The gathering in Dubrovnik of the so-called 16+1 initiative consists of Central and Eastern European countries that have endorsed China’s ambitious global “Belt and Road” investment project, which has triggered concerns among some key EU states about increased Chinese political and economic clout in the region.
China has already invested billions of dollars in various infrastructure projects in Central and Eastern Europe. Western leaders worry that further investment in the states that are EU members—or those hoping to join—could mean lower environmental and other standards than those in the rest of the bloc.
Thorny issues include the flouting of EU competition rules, potential over-borrowing by some of the states, the quality of constructions, and security concerns over high-speed 5G network technology supplied by Chinese companies. Critics also say that in return for allowing Chinese expansion into the region, Beijing should give better reciprocal access for European companies to Chinese markets.
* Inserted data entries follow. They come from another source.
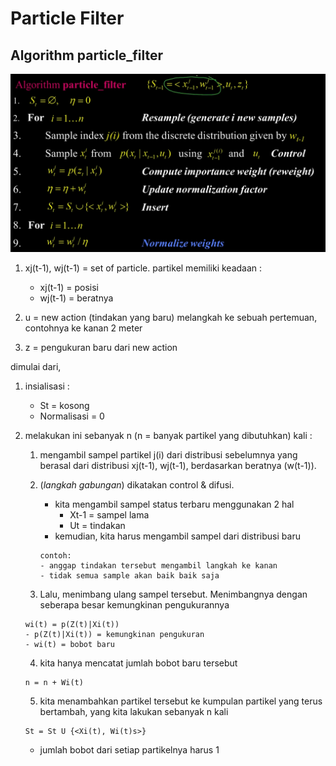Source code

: # Particle Filter
## Algorithm particle_filter
![algorithm](assets/algorithm.png)

1. xj(t-1), wj(t-1) = set of particle.
partikel memiliki keadaan :

    - xj(t-1) = posisi
    - wj(t-1) = beratnya 

2. u = new action (tindakan yang baru) melangkah ke sebuah pertemuan, contohnya ke kanan 2 meter

3. z = pengukuran baru dari new action

dimulai dari,
1. insialisasi :
    - St = kosong
    - Normalisasi = 0

2. melakukan ini sebanyak n (n = banyak partikel yang dibutuhkan) kali :

    1. mengambil sampel partikel j(i) dari distribusi sebelumnya yang berasal dari distribusi xj(t-1), wj(t-1), berdasarkan beratnya (w(t-1)).

    2. (_langkah gabungan_) dikatakan control & difusi.
        - kita mengambil sampel status terbaru menggunakan 2 hal
            - Xt-1 = sampel lama
            - Ut = tindakan
        - kemudian, kita harus mengambil sampel dari distribusi baru 

        ```
        contoh:
        - anggap tindakan tersebut mengambil langkah ke kanan
        - tidak semua sample akan baik baik saja
        ```
    3. Lalu, menimbang ulang sampel tersebut. Menimbangnya dengan seberapa besar kemungkinan pengukurannya
    ```
    wi(t) = p(Z(t)|Xi(t))
    - p(Z(t)|Xi(t)) = kemungkinan pengukuran
    - wi(t) = bobot baru 
    ```
    4. kita hanya mencatat jumlah bobot baru tersebut
    ```
    n = n + Wi(t)
    ```
     
    5. kita menambahkan partikel tersebut ke kumpulan partikel yang terus bertambah, yang kita lakukan sebanyak n kali
    ```
    St = St U {<Xi(t), Wi(t)s>}
    ```
    - jumlah bobot dari setiap partikelnya harus 1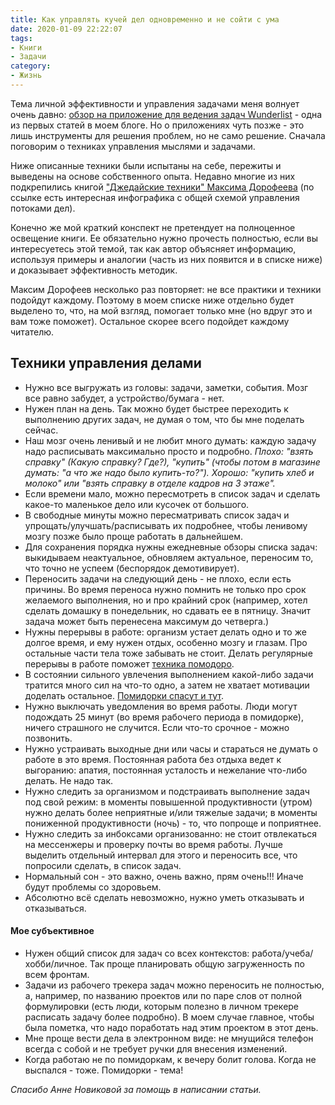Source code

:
 ```yaml
---
title: Как управлять кучей дел одновременно и не сойти с ума
date: 2020-01-09 22:22:07
tags:
- Книги
- Задачи 
category:
- Жизнь
---
```


Тема личной эффективности и управления задачами меня волнует очень давно: [обзор на приложение для ведения задач Wunderlist](/posts/2013/wunderlist/) - одна из первых статей в моем блоге. Но о приложениях чуть позже - это лишь инструменты для решения проблем, но не само решение. Сначала поговорим о техниках управления мыслями и задачами. 

<!--more-->

Ниже описанные техники были испытаны на себе, пережиты и выведены на основе собственного опыта. Недавно многие из них подкрепились книгой ["Джедайские техники" Максима Дорофеева](https://www.mann-ivanov-ferber.ru/books/dzhedajskie-texniki/) (по ссылке есть интересная инфографика с общей схемой управления потоками дел). 

Конечно же мой краткий конспект не претендует на полноценное освещение книги. Ее обязательно нужно прочесть полностью, если вы интересуетесь этой темой, так как автор объясняет информацию, используя примеры и аналогии (часть из них появится и в списке ниже) и доказывает эффективность методик. 

Максим Дорофеев несколько раз повторяет: не все практики и техники подойдут каждому. Поэтому в моем списке ниже отдельно будет выделено то, что, на мой взгляд, помогает только мне (но вдруг это и вам тоже поможет). Остальное скорее всего подойдет каждому читателю.

## Техники управления делами

- Нужно все выгружать из головы: задачи, заметки, события. Мозг все равно забудет, а устройство/бумага - нет.
- Нужен план на день. Так можно будет быстрее переходить к выполнению других задач, не думая о том, что бы мне поделать сейчас.
- Наш мозг очень ленивый и не любит много думать: каждую задачу надо расписывать максимально просто и подробно. _Плохо: "взять справку" (Какую справку? Где?), "купить" (чтобы потом в магазине думать: "а что же надо было купить-то?"). Хорошо: "купить хлеб и молоко" или "взять справку в отделе кадров на 3 этаже"._
- Если времени мало, можно пересмотреть в список задач и сделать какое-то маленькое дело или кусочек от большого.
- В свободные минуты можно пересматривать список задач и упрощать/улучшать/расписывать их подробнее, чтобы ленивому мозгу позже было проще работать в дальнейшем.
- Для сохранения порядка нужны ежедневные обзоры списка задач: выкидываем неактуальное, обновляем актуальное, переносим то, что точно не успеем (беспорядок демотивирует).
- Переносить задачи на следующий день - не плохо, если есть причины. Во время переноса нужно помнить не только про срок желаемого выполнения, но и про крайний срок (например, хотел сделать домашку в понедельник, но сдавать ее в пятницу. Значит задача может быть перенесена максимум до четверга.)
- Нужны перерывы в работе: организм устает делать одно и то же долгое время, и ему нужен отдых, особенно мозгу и глазам. Про остальные части тела тоже забывать не стоит. Делать регулярные перерывы в работе поможет [техника помодоро](https://ru.wikipedia.org/wiki/%D0%9C%D0%B5%D1%82%D0%BE%D0%B4_%D0%BF%D0%BE%D0%BC%D0%B8%D0%B4%D0%BE%D1%80%D0%B0).
- В состоянии сильного увлечения выполнением какой-либо задачи тратится много сил на что-то одно, а затем не хватает мотивации доделать остальное. [Помидорки спасут и тут](https://ru.wikipedia.org/wiki/%D0%9C%D0%B5%D1%82%D0%BE%D0%B4_%D0%BF%D0%BE%D0%BC%D0%B8%D0%B4%D0%BE%D1%80%D0%B0).
- Нужно выключать уведомления во время работы. Люди могут подождать 25 минут (во время рабочего периода в помидорке), ничего страшного не случится. Если что-то срочное - можно позвонить.
- Нужно устраивать выходные дни или часы и стараться не думать о работе в это время. Постоянная работа без отдыха ведет к выгоранию: апатия, постоянная усталость и нежелание что-либо делать. Не надо так.
- Нужно следить за организмом и подстраивать выполнение задач под свой режим: в моменты повышенной продуктивности (утром) нужно делать более неприятные и/или тяжелые задачи; в моменты пониженной продуктивности (ночь) - то, что попроще и поприятнее.
- Нужно следить за инбоксами организованно: не стоит отвлекаться на мессенжеры и проверку почты во время работы. Лучше выделить отдельный интервал для этого и переносить все, что попросили сделать, в список задач.
- Нормальный сон - это важно, очень важно, прям очень!!! Иначе будут проблемы со здоровьем.
- Абсолютно всё сделать невозможно, нужно уметь отказывать и отказываться.

#### Мое субъективное

- Нужен общий список для задач со всех контекстов: работа/учеба/хобби/личное. Так проще планировать общую загруженность по всем фронтам.
- Задачи из рабочего трекера задач можно переносить не полностью, а, например, по названию проектов или по паре слов от полной формулировки (есть люди, которым полезно в личном трекере расписать задачу более подробно). В моем случае главное, чтобы была пометка, что надо поработать над этим проектом в этот день.
- Мне проще вести дела в электронном виде: не мнущийся телефон всегда с собой и не требует ручки для внесения изменений.
- Когда работаю не по помидоркам, к вечеру болит голова. Когда не выспался - тоже. Помидорки - тема!

_Спасибо Анне Новиковой за помощь в написании статьи._
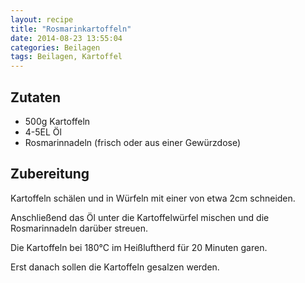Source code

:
 ```yaml
---
layout: recipe
title: "Rosmarinkartoffeln"
date: 2014-08-23 13:55:04
categories: Beilagen
tags: Beilagen, Kartoffel
---
```


## Zutaten

* 500g Kartoffeln
* 4-5EL Öl
* Rosmarinnadeln (frisch oder aus einer Gewürzdose)

## Zubereitung

Kartoffeln schälen und in Würfeln mit einer von etwa 2cm schneiden.

Anschließend das Öl unter die Kartoffelwürfel mischen und die Rosmarinnadeln darüber streuen.

Die Kartoffeln bei 180°C im Heißluftherd für 20 Minuten garen.

Erst danach sollen die Kartoffeln gesalzen werden.
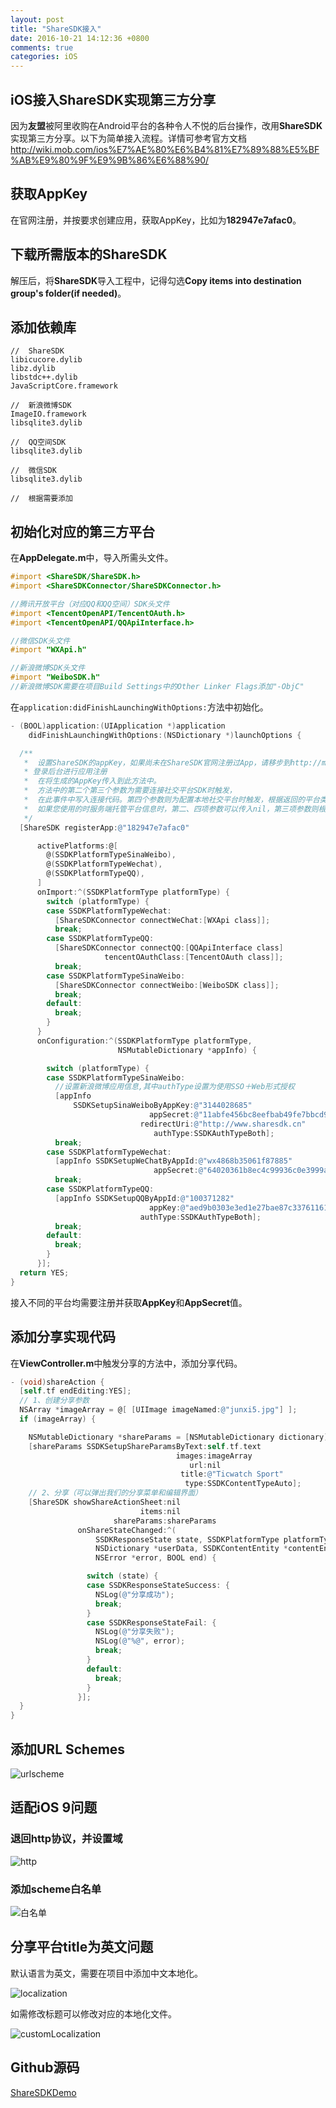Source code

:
 ```yaml
---
layout: post
title: "ShareSDK接入"
date: 2016-10-21 14:12:36 +0800
comments: true
categories: iOS
---
```


## iOS接入ShareSDK实现第三方分享

因为**友盟**被阿里收购在Android平台的各种令人不悦的后台操作，改用**ShareSDK**实现第三方分享。以下为简单接入流程。详情可参考官方文档<http://wiki.mob.com/ios%E7%AE%80%E6%B4%81%E7%89%88%E5%BF%AB%E9%80%9F%E9%9B%86%E6%88%90/>

## 获取AppKey

在官网注册，并按要求创建应用，获取AppKey，比如为**182947e7afac0**。

## 下载所需版本的ShareSDK

解压后，将**ShareSDK**导入工程中，记得勾选**Copy items into destination group's folder(if needed)**。

## 添加依赖库

```
//	ShareSDK
libicucore.dylib
libz.dylib
libstdc++.dylib
JavaScriptCore.framework

//	新浪微博SDK
ImageIO.framework
libsqlite3.dylib

//	QQ空间SDK
libsqlite3.dylib

//	微信SDK
libsqlite3.dylib

//	根据需要添加
```

## 初始化对应的第三方平台

在**AppDelegate.m**中，导入所需头文件。

```objective-c
#import <ShareSDK/ShareSDK.h>
#import <ShareSDKConnector/ShareSDKConnector.h>

//腾讯开放平台（对应QQ和QQ空间）SDK头文件
#import <TencentOpenAPI/TencentOAuth.h>
#import <TencentOpenAPI/QQApiInterface.h>

//微信SDK头文件
#import "WXApi.h"

//新浪微博SDK头文件
#import "WeiboSDK.h"
//新浪微博SDK需要在项目Build Settings中的Other Linker Flags添加"-ObjC"
```

在`application:didFinishLaunchingWithOptions:`方法中初始化。

```objective-c
- (BOOL)application:(UIApplication *)application
    didFinishLaunchingWithOptions:(NSDictionary *)launchOptions {

  /**
   *  设置ShareSDK的appKey，如果尚未在ShareSDK官网注册过App，请移步到http://mob.com/login
   * 登录后台进行应用注册
   *  在将生成的AppKey传入到此方法中。
   *  方法中的第二个第三个参数为需要连接社交平台SDK时触发，
   *  在此事件中写入连接代码。第四个参数则为配置本地社交平台时触发，根据返回的平台类型来配置平台信息。
   *  如果您使用的时服务端托管平台信息时，第二、四项参数可以传入nil，第三项参数则根据服务端托管平台来决定要连接的社交SDK。
   */
  [ShareSDK registerApp:@"182947e7afac0"

      activePlatforms:@[
        @(SSDKPlatformTypeSinaWeibo),
        @(SSDKPlatformTypeWechat),
        @(SSDKPlatformTypeQQ),
      ]
      onImport:^(SSDKPlatformType platformType) {
        switch (platformType) {
        case SSDKPlatformTypeWechat:
          [ShareSDKConnector connectWeChat:[WXApi class]];
          break;
        case SSDKPlatformTypeQQ:
          [ShareSDKConnector connectQQ:[QQApiInterface class]
                     tencentOAuthClass:[TencentOAuth class]];
          break;
        case SSDKPlatformTypeSinaWeibo:
          [ShareSDKConnector connectWeibo:[WeiboSDK class]];
          break;
        default:
          break;
        }
      }
      onConfiguration:^(SSDKPlatformType platformType,
                        NSMutableDictionary *appInfo) {

        switch (platformType) {
        case SSDKPlatformTypeSinaWeibo:
          //设置新浪微博应用信息,其中authType设置为使用SSO＋Web形式授权
          [appInfo
              SSDKSetupSinaWeiboByAppKey:@"3144028685"
                               appSecret:@"11abfe456bc8eefbab49fe7bbcd90bf0"
                             redirectUri:@"http://www.sharesdk.cn"
                                authType:SSDKAuthTypeBoth];
          break;
        case SSDKPlatformTypeWechat:
          [appInfo SSDKSetupWeChatByAppId:@"wx4868b35061f87885"
                                appSecret:@"64020361b8ec4c99936c0e3999a9f249"];
          break;
        case SSDKPlatformTypeQQ:
          [appInfo SSDKSetupQQByAppId:@"100371282"
                               appKey:@"aed9b0303e3ed1e27bae87c33761161d"
                             authType:SSDKAuthTypeBoth];
          break;
        default:
          break;
        }
      }];
  return YES;
}
```

接入不同的平台均需要注册并获取**AppKey**和**AppSecret**值。

## 添加分享实现代码

在**ViewController.m**中触发分享的方法中，添加分享代码。

```objective-c
- (void)shareAction {
  [self.tf endEditing:YES];
  // 1、创建分享参数
  NSArray *imageArray = @[ [UIImage imageNamed:@"junxi5.jpg"] ];
  if (imageArray) {

    NSMutableDictionary *shareParams = [NSMutableDictionary dictionary];
    [shareParams SSDKSetupShareParamsByText:self.tf.text
                                     images:imageArray
                                        url:nil
                                      title:@"Ticwatch Sport"
                                       type:SSDKContentTypeAuto];
    // 2、分享（可以弹出我们的分享菜单和编辑界面）
    [ShareSDK showShareActionSheet:nil
                             items:nil
                       shareParams:shareParams
               onShareStateChanged:^(
                   SSDKResponseState state, SSDKPlatformType platformType,
                   NSDictionary *userData, SSDKContentEntity *contentEntity,
                   NSError *error, BOOL end) {

                 switch (state) {
                 case SSDKResponseStateSuccess: {
                   NSLog(@"分享成功");
                   break;
                 }
                 case SSDKResponseStateFail: {
                   NSLog(@"分享失败");
                   NSLog(@"%@", error);
                   break;
                 }
                 default:
                   break;
                 }
               }];
  }
}
```

## 添加URL Schemes

 ![urlscheme](http://ofj92itlz.bkt.clouddn.com/ShareSDK:WhiteList.jpeg)

## 适配iOS 9问题

### 退回http协议，并设置域

![http](http://ofj92itlz.bkt.clouddn.com/ShareSDK:Https.jpeg)

### 添加scheme白名单

![白名单](http://ofj92itlz.bkt.clouddn.com/ShareSDK:UrlScheme.jpeg)

## 分享平台title为英文问题

默认语言为英文，需要在项目中添加中文本地化。

![localization](http://ofj92itlz.bkt.clouddn.com/ShareSDK:Localization.jpeg)

如需修改标题可以修改对应的本地化文件。

 ![customLocalization](http://ofj92itlz.bkt.clouddn.com/ShareSDK:CustomLocalization.jpeg)

## Github源码

[ShareSDKDemo](https://github.com/sxgfxm/ShareSDKDemo)

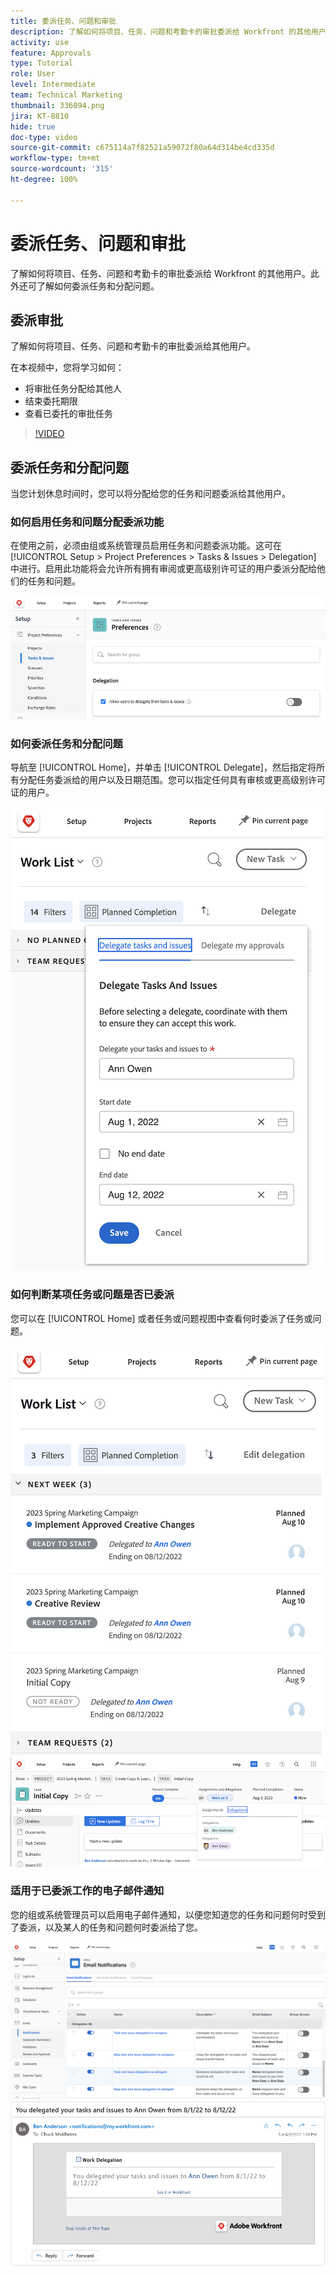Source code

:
 ```yaml
---
title: 委派任务、问题和审批
description: 了解如何将项目、任务、问题和考勤卡的审批委派给 Workfront 的其他用户。此外还可了解如何委派任务和分配问题。
activity: use
feature: Approvals
type: Tutorial
role: User
level: Intermediate
team: Technical Marketing
thumbnail: 336094.png
jira: KT-8810
hide: true
doc-type: video
source-git-commit: c675114a7f82521a59072f80a64d314be4cd335d
workflow-type: tm+mt
source-wordcount: '315'
ht-degree: 100%

---
```


# 委派任务、问题和审批

了解如何将项目、任务、问题和考勤卡的审批委派给 Workfront 的其他用户。此外还可了解如何委派任务和分配问题。

## 委派审批

了解如何将项目、任务、问题和考勤卡的审批委派给其他用户。

在本视频中，您将学习如何：

* 将审批任务分配给其他人
* 结束委托期限
* 查看已委托的审批任务

>[!VIDEO](https://video.tv.adobe.com/v/336094/?quality=12&learn=on)

<!---
learn more URLS
Delegate approval request
--->

## 委派任务和分配问题

当您计划休息时间时，您可以将分配给您的任务和问题委派给其他用户。

### 如何启用任务和问题分配委派功能

在使用之前，必须由组或系统管理员启用任务和问题委派功能。这可在 [!UICONTROL Setup > Project Preferences > Tasks & Issues > Delegation] 中进行。启用此功能将会允许所有拥有审阅或更高级别许可证的用户委派分配给他们的任务和问题。

![显示 [!UICONTROL Setup] 委派首选项的屏幕快照](assets/delegation-1.png)

### 如何委派任务和分配问题

导航至 [!UICONTROL Home]，并单击 [!UICONTROL Delegate]，然后指定将所有分配任务委派给的用户以及日期范围。您可以指定任何具有审核或更高级别许可证的用户。

![显示委派选项卡的屏幕快照，位于 [!UICONTROL Home]](assets/delegation-2.png)

### 如何判断某项任务或问题是否已委派

您可以在 [!UICONTROL Home] 或者任务或问题视图中查看何时委派了任务或问题。

![显示已委派任务分配的屏幕快照，位于 [!UICONTROL Home]](assets/delegation-4.png)
![显示任务视图中的已委派任务分配的屏幕快照](assets/delegation-3.png)

### 适用于已委派工作的电子邮件通知

您的组或系统管理员可以启用电子邮件通知，以便您知道您的任务和问题何时受到了委派，以及某人的任务和问题何时委派给了您。

![显示有关委派活动的 [!UICONTROL Setup] 电子邮件通知选项的屏幕快照](assets/delegation-5.png)
![显示工作委派电子邮件的屏幕快照](assets/delegation-6.png)
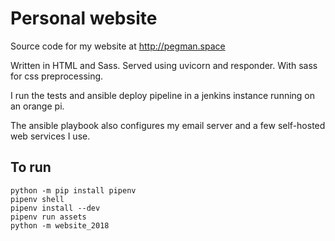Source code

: # Personal website

Source code for my website at http://pegman.space

Written in HTML and Sass. Served using uvicorn and responder. With sass for css preprocessing.

I run the tests and ansible deploy pipeline in a jenkins instance running on an orange pi.

The ansible playbook also configures my email server and a few self-hosted web services I use.

## To run
```
python -m pip install pipenv
pipenv shell
pipenv install --dev
pipenv run assets
python -m website_2018
```
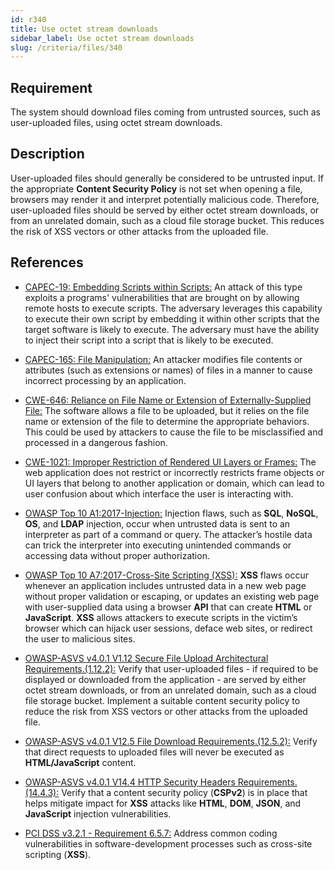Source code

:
 ```yaml
---
id: r340
title: Use octet stream downloads
sidebar_label: Use octet stream downloads
slug: /criteria/files/340
---
```


## Requirement

The system should download files coming from untrusted sources,
such as user-uploaded files, using octet stream downloads.

## Description

User-uploaded files should generally be considered to be untrusted input.
If the appropriate **Content Security Policy** is not set when opening a file,
browsers may render it and interpret potentially malicious code.
Therefore, user-uploaded files should be served
by either octet stream downloads, or from an unrelated domain,
such as a cloud file storage bucket.
This reduces the risk of XSS vectors or other attacks from the uploaded file.

## References

- [CAPEC-19: Embedding Scripts within Scripts:](https://capec.mitre.org/data/definitions/19.html)
An attack of this type exploits a programs' vulnerabilities
that are brought on by allowing remote hosts to execute scripts.
The adversary leverages this capability to execute their own script
by embedding it within other scripts
that the target software is likely to execute.
The adversary must have the ability to inject their script
into a script that is likely to be executed.

- [CAPEC-165: File Manipulation:](https://cwe.mitre.org/data/definitions/646.html)
An attacker modifies file contents or attributes (such as extensions or names)
of files in a manner to cause incorrect processing by an application.

- [CWE-646: Reliance on File Name or Extension of Externally-Supplied File:](https://cwe.mitre.org/data/definitions/646.html)
The software allows a file to be uploaded, but it relies on the file name
or extension of the file to determine the appropriate behaviors.
This could be used by attackers to cause the file to be misclassified
and processed in a dangerous fashion.

- [CWE-1021: Improper Restriction of Rendered UI Layers or Frames:](https://cwe.mitre.org/data/definitions/1021.html)
The web application does not restrict or incorrectly restricts frame objects
or UI layers that belong to another application or domain,
which can lead to user confusion
about which interface the user is interacting with.

- [OWASP Top 10 A1:2017-Injection:](https://owasp.org/www-project-top-ten/OWASP_Top_Ten_2017/Top_10-2017_A1-Injection)
Injection flaws, such as **SQL**, **NoSQL**, **OS**, and **LDAP** injection,
occur when untrusted data is sent to an interpreter
as part of a command or query.
The attacker’s hostile data can trick the interpreter
into executing unintended commands or accessing data
without proper authorization.

- [OWASP Top 10 A7:2017-Cross-Site Scripting (XSS):](https://owasp.org/www-project-top-ten/OWASP_Top_Ten_2017/Top_10-2017_A7-Cross-Site_Scripting_(XSS))
**XSS** flaws occur whenever an application includes untrusted data
in a new web page without proper validation or escaping,
or updates an existing web page with user-supplied data
using a browser **API** that can create **HTML** or **JavaScript**.
**XSS** allows attackers to execute scripts in the victim’s browser
which can hijack user sessions, deface web sites,
or redirect the user to malicious sites.

- [OWASP-ASVS v4.0.1 V1.12 Secure File Upload Architectural Requirements.(1.12.2):](https://owasp.org/www-project-application-security-verification-standard/)
Verify that user-uploaded files - if required to be displayed
or downloaded from the application - are served
by either octet stream downloads, or from an unrelated domain,
such as a cloud file storage bucket.
Implement a suitable content security policy to reduce the risk
from XSS vectors or other attacks from the uploaded file.

- [OWASP-ASVS v4.0.1 V12.5 File Download Requirements.(12.5.2):](https://owasp.org/www-project-application-security-verification-standard/)
Verify that direct requests to uploaded files
will never be executed as **HTML/JavaScript** content.

- [OWASP-ASVS v4.0.1 V14.4 HTTP Security Headers Requirements.(14.4.3):](https://owasp.org/www-project-application-security-verification-standard/)
Verify that a content security policy (**CSPv2**) is in place
that helps mitigate impact for **XSS** attacks like **HTML**, **DOM**,
**JSON**, and **JavaScript** injection vulnerabilities.

- [PCI DSS v3.2.1 - Requirement 6.5.7:](https://www.pcisecuritystandards.org/documents/PCI_DSS_v3-2-1.pdf)
Address common coding vulnerabilities in software-development processes
such as cross-site scripting (**XSS**).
Top Chinese officials have sought to alleviate EU fears of unfair competition from Chinese state-controlled companies, which benefit from the government’s financial backing. Chinese President Xi Jinping agreed during a recent visit to Paris to work with European leaders to seek fairer international trade rules.
Of the 16 participating countries—Albania, Bosnia, Bulgaria, Croatia, the Czech Republic, Estonia, Hungary, Latvia, Lithuania, Macedonia, Montenegro, Poland, Romania, Serbia, Slovakia, and Slovenia—11 are EU member states, and the remaining five want to join.
Beijing has marketed its expanding initiative as a way to give some of Europe’s neediest countries a financial boost, helping them gain access to more trade and investment. That has been mostly welcomed by the Central and Eastern European nations.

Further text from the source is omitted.